Estimating causal effects for survival outcomes in the high-dimensional setting is an extremely important topic for many biomedical applications as well as areas of social sciences. We propose a new orthogonal score method for treatment effect estimation and inference that results in asymptotically valid confidence intervals assuming only good estimation properties of the hazard outcome model and the conditional probability of treatment. This guarantee allows us to provide valid inference for the conditional treatment effect under the high-dimensional additive hazards model under considerably more generality than existing approaches. In addition, we develop a new Hazards Difference (HDi), estimator. We showcase that our approach has double-robustness properties in high dimensions: with cross-fitting, the HDi estimate is consistent under a wide variety of treatment assignment models; the HDi estimate is also consistent when the hazards model is misspecified and instead the true data generating mechanism follows a partially linear additive hazards model. We further develop a novel sparsity doubly robust result, where either the outcome or the treatment model can be a fully dense high-dimensional model. We apply our methods to study the treatment effect of radical prostatectomy versus conservative management for prostate cancer patients using the SEER-Medicare Linked Data.

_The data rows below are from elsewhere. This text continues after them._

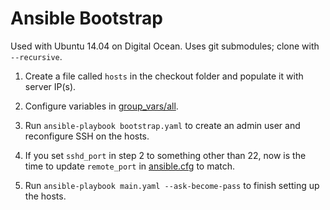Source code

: # Ansible Bootstrap

Used with Ubuntu 14.04 on Digital Ocean. Uses git submodules; clone with `--recursive`.

1. Create a file called `hosts` in the checkout folder and populate it with server IP(s).

2. Configure variables in [group_vars/all](group_vars/all).

3. Run `ansible-playbook bootstrap.yaml` to create an admin user and reconfigure SSH on the hosts.

4. If you set `sshd_port` in step 2 to something other than 22, now is the time to update `remote_port` in [ansible.cfg](ansible.cfg) to match.

5. Run `ansible-playbook main.yaml --ask-become-pass` to finish setting up the hosts.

翻译：在高维环境下估计生存结果的因果效应，对于许多生物医学应用及社会科学领域而言，都是一个极其重要的课题。我们提出了一种新的正交评分方法，用于治疗效应的估计与推断，该方法仅需风险结果模型和治疗条件概率具备良好的估计性质，即可得到渐近有效的置信区间。这一保证使我们能够在比现有方法更一般的条件下，为高维加性风险模型下的条件治疗效应提供有效推断。此外，我们开发了一种新的风险差（HDi）估计量。我们证明，我们的方法在高维情形下具有双重稳健性：通过交叉拟合，HDi估计量在多种治疗分配模型下均具有一致性；当风险模型被错误设定，而真实数据生成机制遵循部分线性加性风险模型时，HDi估计量同样具有一致性。我们进一步提出了一种新颖的稀疏性双重稳健结果，即结果模型或治疗模型中可以有一个是完全稠密的高维模型。我们将所提方法应用于SEER-Medicare关联数据，以研究根治性前列腺切除术与保守治疗对前列腺癌患者的治疗效果。